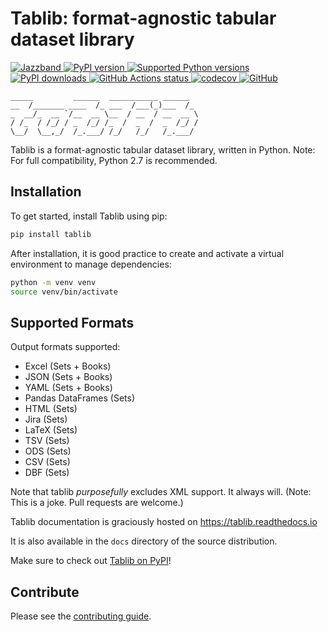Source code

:# Tablib: format-agnostic tabular dataset library

[
![Jazzband](https://jazzband.co/static/img/badge.svg)
](https://jazzband.co/)
[
![PyPI version](https://img.shields.io/pypi/v/tablib.svg)
](https://pypi.org/project/tablib/)
[
![Supported Python versions](https://img.shields.io/pypi/pyversions/tablib.svg)
](https://pypi.org/project/tablib/)
[
![PyPI downloads](https://img.shields.io/pypi/dm/tablib.svg)
](https://pypistats.org/packages/tablib)
[
![GitHub Actions status](https://github.com/jazzband/tablib/workflows/Test/badge.svg)
](https://github.com/jazzband/tablib/actions)
[
![codecov](https://codecov.io/gh/jazzband/tablib/branch/master/graph/badge.svg)
](https://codecov.io/gh/jazzband/tablib)
[
![GitHub](https://img.shields.io/github/license/jazzband/tablib.svg)
](LICENSE)

    _____         ______  ___________ ______
    __  /_______ ____  /_ ___  /___(_)___  /_
    _  __/_  __ `/__  __ \__  / __  / __  __ \
    / /_  / /_/ / _  /_/ /_  /  _  /  _  /_/ /
    \__/  \__,_/  /_.___/ /_/   /_/   /_.___/


Tablib is a format-agnostic tabular dataset library, written in Python.
Note: For full compatibility, Python 2.7 is recommended.

## Installation

To get started, install Tablib using pip:
```bash
pip install tablib
```

After installation, it is good practice to create and activate a virtual environment to manage dependencies:
```bash
python -m venv venv
source venv/bin/activate
```

## Supported Formats

Output formats supported:

- Excel (Sets + Books)
- JSON (Sets + Books)
- YAML (Sets + Books)
- Pandas DataFrames (Sets)
- HTML (Sets)
- Jira (Sets)
- LaTeX (Sets)
- TSV (Sets)
- ODS (Sets)
- CSV (Sets)
- DBF (Sets)

Note that tablib *purposefully* excludes XML support. It always will. (Note: This is a
joke. Pull requests are welcome.)

Tablib documentation is graciously hosted on https://tablib.readthedocs.io

It is also available in the ``docs`` directory of the source distribution.

Make sure to check out [Tablib on PyPI](https://pypi.org/project/tablib/)!

## Contribute

Please see the [contributing guide](https://github.com/jazzband/tablib/blob/master/.github/CONTRIBUTING.md).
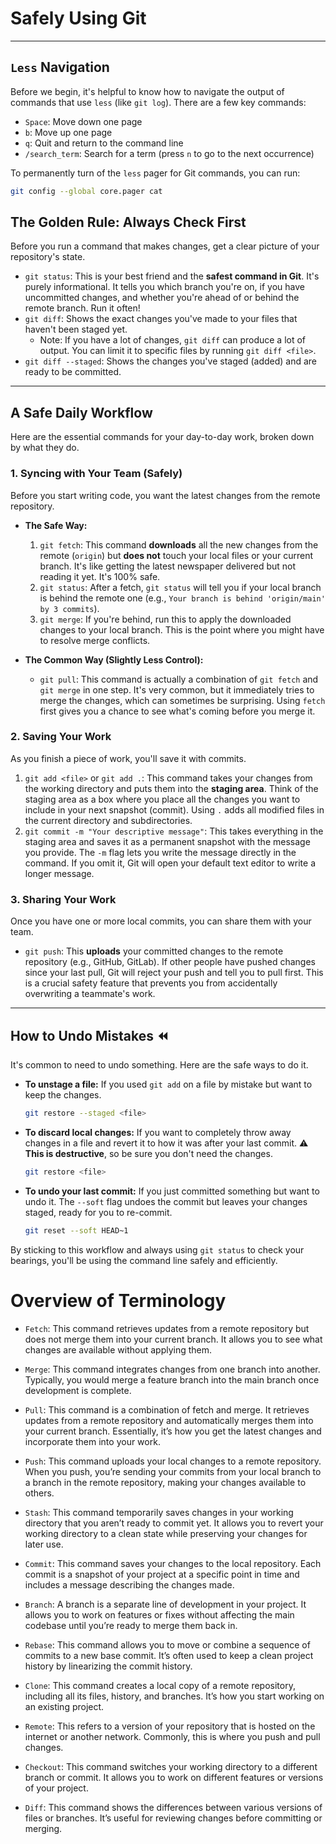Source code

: # Safely Using Git

---

## `Less` Navigation

Before we begin, it's helpful to know how to navigate the output of commands that use `less` (like `git log`). There are a few key commands:
* `Space`: Move down one page
* `b`: Move up one page
* `q`: Quit and return to the command line
* `/search_term`: Search for a term (press `n` to go to the next occurrence)

To permanently turn of the `less` pager for Git commands, you can run:
```bash
git config --global core.pager cat
```


## The Golden Rule: Always Check First

Before you run a command that makes changes, get a clear picture of your repository's state.

* `git status`: This is your best friend and the **safest command in Git**. It's purely informational. It tells you which branch you're on, if you have uncommitted changes, and whether you're ahead of or behind the remote branch. Run it often!
* `git diff`: Shows the exact changes you've made to your files that haven't been staged yet.
    - Note: If you have a lot of changes, `git diff` can produce a lot of output. You can limit it to specific files by running `git diff <file>`.
* `git diff --staged`: Shows the changes you've staged (added) and are ready to be committed.

---

## A Safe Daily Workflow

Here are the essential commands for your day-to-day work, broken down by what they do.

### 1. Syncing with Your Team (Safely)

Before you start writing code, you want the latest changes from the remote repository.

* **The Safe Way:**
    1.  `git fetch`: This command **downloads** all the new changes from the remote (`origin`) but **does not** touch your local files or your current branch. It's like getting the latest newspaper delivered but not reading it yet. It's 100% safe.
    2.  `git status`: After a fetch, `git status` will tell you if your local branch is behind the remote one (e.g., `Your branch is behind 'origin/main' by 3 commits`).
    3.  `git merge`: If you're behind, run this to apply the downloaded changes to your local branch. This is the point where you might have to resolve merge conflicts.

* **The Common Way (Slightly Less Control):**
    * `git pull`: This command is actually a combination of `git fetch` and `git merge` in one step. It's very common, but it immediately tries to merge the changes, which can sometimes be surprising. Using `fetch` first gives you a chance to see what's coming before you merge it.

### 2. Saving Your Work

As you finish a piece of work, you'll save it with commits.

1.  `git add <file>` or `git add .`: This command takes your changes from the working directory and puts them into the **staging area**. Think of the staging area as a box where you place all the changes you want to include in your next snapshot (commit). Using `.` adds all modified files in the current directory and subdirectories.
2.  `git commit -m "Your descriptive message"`: This takes everything in the staging area and saves it as a permanent snapshot with the message you provide. The `-m` flag lets you write the message directly in the command. If you omit it, Git will open your default text editor to write a longer message.

### 3. Sharing Your Work

Once you have one or more local commits, you can share them with your team.

* `git push`: This **uploads** your committed changes to the remote repository (e.g., GitHub, GitLab). If other people have pushed changes since your last pull, Git will reject your push and tell you to pull first. This is a crucial safety feature that prevents you from accidentally overwriting a teammate's work.

---

## How to Undo Mistakes ⏪

It's common to need to undo something. Here are the safe ways to do it.

* **To unstage a file:** If you used `git add` on a file by mistake but want to keep the changes.
    ```bash
    git restore --staged <file>
    ```

* **To discard local changes:** If you want to completely throw away changes in a file and revert it to how it was after your last commit. ⚠️ **This is destructive**, so be sure you don't need the changes.
    ```bash
    git restore <file>
    ```

* **To undo your last commit:** If you just committed something but want to undo it. The `--soft` flag undoes the commit but leaves your changes staged, ready for you to re-commit.
    ```bash
    git reset --soft HEAD~1
    ```

By sticking to this workflow and always using `git status` to check your bearings, you'll be using the command line safely and efficiently.


# Overview of Terminology

* `Fetch`: This command retrieves updates from a remote repository but does not merge them into your current branch. It allows you to see what changes are available without applying them.

* `Merge`: This command integrates changes from one branch into another. Typically, you would merge a feature branch into the main branch once development is complete.

* `Pull`: This command is a combination of fetch and merge. It retrieves updates from a remote repository and automatically merges them into your current branch. Essentially, it’s how you get the latest changes and incorporate them into your work.

* `Push`: This command uploads your local changes to a remote repository. When you push, you’re sending your commits from your local branch to a branch in the remote repository, making your changes available to others.

* `Stash`: This command temporarily saves changes in your working directory that you aren’t ready to commit yet. It allows you to revert your working directory to a clean state while preserving your changes for later use.

* `Commit`: This command saves your changes to the local repository. Each commit is a snapshot of your project at a specific point in time and includes a message describing the changes made.

* `Branch`: A branch is a separate line of development in your project. It allows you to work on features or fixes without affecting the main codebase until you’re ready to merge them back in.

* `Rebase`: This command allows you to move or combine a sequence of commits to a new base commit. It’s often used to keep a clean project history by linearizing the commit history.

* `Clone`: This command creates a local copy of a remote repository, including all its files, history, and branches. It’s how you start working on an existing project.

* `Remote`: This refers to a version of your repository that is hosted on the internet or another network. Commonly, this is where you push and pull changes.

* `Checkout`: This command switches your working directory to a different branch or commit. It allows you to work on different features or versions of your project.

* `Diff`: This command shows the differences between various versions of files or branches. It’s useful for reviewing changes before committing or merging.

▸ **WHAT THE TASK REQUIRES**
What lines in the entries above include the string "often"? Return each one.

▸ **OUTPUT**
* `git status`: This is your best friend and the **safest command in Git**. It's purely informational. It tells you which branch you're on, if you have uncommitted changes, and whether you're ahead of or behind the remote branch. Run it often!
* `Rebase`: This command allows you to move or combine a sequence of commits to a new base commit. It’s often used to keep a clean project history by linearizing the commit history.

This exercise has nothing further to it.